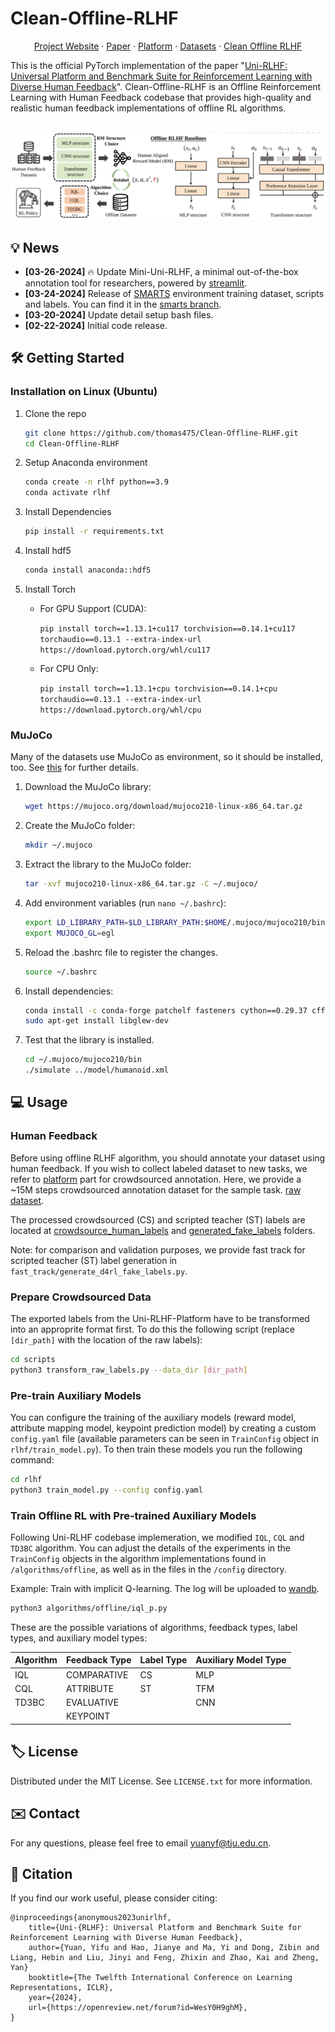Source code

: # Clean-Offline-RLHF

<p align="center">
<a href="https://uni-rlhf.github.io/">Project Website</a>
·
<a href="https://arxiv.org/abs/2402.02423">Paper</a>
·
<a href="">Platform</a>
·
<a href="https://drive.google.com/drive/folders/1JMWyl0iAm2JJ5pOBW5M9kTOj6pJn8H3N?usp=drive_link">Datasets</a>
·
<a href="https://github.com/thomas475/Uni-RLHF">Clean Offline RLHF</a>
</p>

This is the official PyTorch implementation of the paper "[Uni-RLHF: Universal Platform and Benchmark Suite for Reinforcement Learning with Diverse Human Feedback](https://arxiv.org/abs/2402.02423)". Clean-Offline-RLHF is an Offline Reinforcement Learning with Human Feedback codebase that provides high-quality and realistic human feedback implementations of offline RL algorithms. 
<p align="center">
    <br>
    <img src="assets/offline-RLHF.png" width="700"/>
    <br>
<p>

## 💡 News

- **[03-26-2024]** 🔥 Update Mini-Uni-RLHF, a minimal out-of-the-box annotation tool for researchers, powered by [streamlit](https://streamlit.io/).  
- **[03-24-2024]** Release of [SMARTS](https://github.com/huawei-noah/SMARTS) environment training dataset, scripts and labels. You can find it 
in the [smarts branch](https://github.com/pickxiguapi/Clean-Offline-RLHF/tree/smarts).
- **[03-20-2024]** Update detail setup bash files.  
- **[02-22-2024]** Initial code release.    


## 🛠️ Getting Started

### Installation on Linux (Ubuntu)

1. Clone the repo
   ```sh
   git clone https://github.com/thomas475/Clean-Offline-RLHF.git
   cd Clean-Offline-RLHF
   ```
2. Setup Anaconda environment
    ```sh
    conda create -n rlhf python==3.9
    conda activate rlhf
    ```
3. Install Dependencies
    ```sh
    pip install -r requirements.txt
    ```
4. Install hdf5
    ```sh
    conda install anaconda::hdf5
    ```
5. Install Torch
    * For GPU Support (CUDA):

        ```pip install torch==1.13.1+cu117 torchvision==0.14.1+cu117 torchaudio==0.13.1 --extra-index-url https://download.pytorch.org/whl/cu117```
    
    * For CPU Only:
    
        ```pip install torch==1.13.1+cpu torchvision==0.14.1+cpu torchaudio==0.13.1 --extra-index-url https://download.pytorch.org/whl/cpu```
   
### MuJoCo

Many of the datasets use MuJoCo as environment, so it should be installed, too. See [this](https://gist.github.com/saratrajput/60b1310fe9d9df664f9983b38b50d5da) for further details.

1. Download the MuJoCo library:
    ```sh
    wget https://mujoco.org/download/mujoco210-linux-x86_64.tar.gz
    ```
2. Create the MuJoCo folder:
    ```sh
    mkdir ~/.mujoco
    ```
3. Extract the library to the MuJoCo folder:
    ```sh
    tar -xvf mujoco210-linux-x86_64.tar.gz -C ~/.mujoco/
    ```
4. Add environment variables (run `nano ~/.bashrc`):
    ```sh
    export LD_LIBRARY_PATH=$LD_LIBRARY_PATH:$HOME/.mujoco/mujoco210/bin
    export MUJOCO_GL=egl
    ```
5. Reload the .bashrc file to register the changes.
    ```sh
    source ~/.bashrc
    ```
6. Install dependencies:
    ```sh
    conda install -c conda-forge patchelf fasteners cython==0.29.37 cffi pyglfw libllvm11 imageio glew glfw mesalib
    sudo apt-get install libglew-dev
    ```
7. Test that the library is installed.
    ```sh
    cd ~/.mujoco/mujoco210/bin
    ./simulate ../model/humanoid.xml
    ``` 

## 💻 Usage

### Human Feedback

Before using offline RLHF algorithm, you should annotate your dataset using human feedback. If you wish to collect labeled dataset to new tasks, we refer to [platform]() part for crowdsourced annotation. Here, we provide a ~15M steps crowdsourced annotation dataset for the sample task. [raw dataset](https://drive.google.com/drive/folders/1JMWyl0iAm2JJ5pOBW5M9kTOj6pJn8H3N?usp=drive_link). 

The processed crowdsourced (CS) and scripted teacher (ST) labels are located at [crowdsource_human_labels](crowdsource_human_labels/) and [generated_fake_labels](generated_fake_labels/) folders.

Note: for comparison and validation purposes, we provide fast track for scripted teacher (ST) label generation in `fast_track/generate_d4rl_fake_labels.py`.

### Prepare Crowdsourced Data

The exported labels from the Uni-RLHF-Platform have to be transformed into an approprite format first. To do this the following script (replace `[dir_path]` with the location of the raw labels):
```bash
cd scripts
python3 transform_raw_labels.py --data_dir [dir_path]
```

### Pre-train Auxiliary Models

You can configure the training of the auxiliary models (reward model, attribute mapping model, keypoint prediction model) by creating a custom `config.yaml` file (available parameters can be seen in `TrainConfig` object in `rlhf/train_model.py`). To then train these models you run the following command:
```bash
cd rlhf
python3 train_model.py --config config.yaml
```

### Train Offline RL with Pre-trained Auxiliary Models 

Following Uni-RLHF codebase implemeration, we modified `IQL`, `CQL` and `TD3BC` algorithm. You can adjust the details of the experiments in the `TrainConfig` objects in the algorithm implementations found in `/algorithms/offline`, as well as in the files in the `/config` directory.

Example: Train with implicit Q-learning. The log will be uploaded to [wandb](https://wandb.ai/site).
```bash
python3 algorithms/offline/iql_p.py
```

These are the possible variations of algorithms, feedback types, label types, and auxiliary model types:

| Algorithm | Feedback Type | Label Type | Auxiliary Model Type |
|-----------|---------------|------------|----------------------|
| IQL       | COMPARATIVE   | CS         | MLP                  |
| CQL       | ATTRIBUTE     | ST         | TFM                  |
| TD3BC     | EVALUATIVE    |            | CNN                  |
|           | KEYPOINT      |            |                      |


<!-- LICENSE -->
## 🏷️ License

Distributed under the MIT License. See `LICENSE.txt` for more information.

<!-- CONTACT -->
## ✉️ Contact

For any questions, please feel free to email yuanyf@tju.edu.cn.

<!-- CITATION -->
## 📝 Citation

If you find our work useful, please consider citing:
```
@inproceedings{anonymous2023unirlhf,
    title={Uni-{RLHF}: Universal Platform and Benchmark Suite for Reinforcement Learning with Diverse Human Feedback},
    author={Yuan, Yifu and Hao, Jianye and Ma, Yi and Dong, Zibin and Liang, Hebin and Liu, Jinyi and Feng, Zhixin and Zhao, Kai and Zheng, Yan}
    booktitle={The Twelfth International Conference on Learning Representations, ICLR},
    year={2024},
    url={https://openreview.net/forum?id=WesY0H9ghM},
}
```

GOAL OF THE EXERCISE - Only the lines from the one holding "## 🏷️ License" through the final line of the entries, both included, should be given again, word for word.

EXERCISE SOLUTION -
## 🏷️ License

Distributed under the MIT License. See `LICENSE.txt` for more information.

<!-- CONTACT -->
## ✉️ Contact

For any questions, please feel free to email yuanyf@tju.edu.cn.

<!-- CITATION -->
## 📝 Citation

If you find our work useful, please consider citing:
```
@inproceedings{anonymous2023unirlhf,
    title={Uni-{RLHF}: Universal Platform and Benchmark Suite for Reinforcement Learning with Diverse Human Feedback},
    author={Yuan, Yifu and Hao, Jianye and Ma, Yi and Dong, Zibin and Liang, Hebin and Liu, Jinyi and Feng, Zhixin and Zhao, Kai and Zheng, Yan}
    booktitle={The Twelfth International Conference on Learning Representations, ICLR},
    year={2024},
    url={https://openreview.net/forum?id=WesY0H9ghM},
}
```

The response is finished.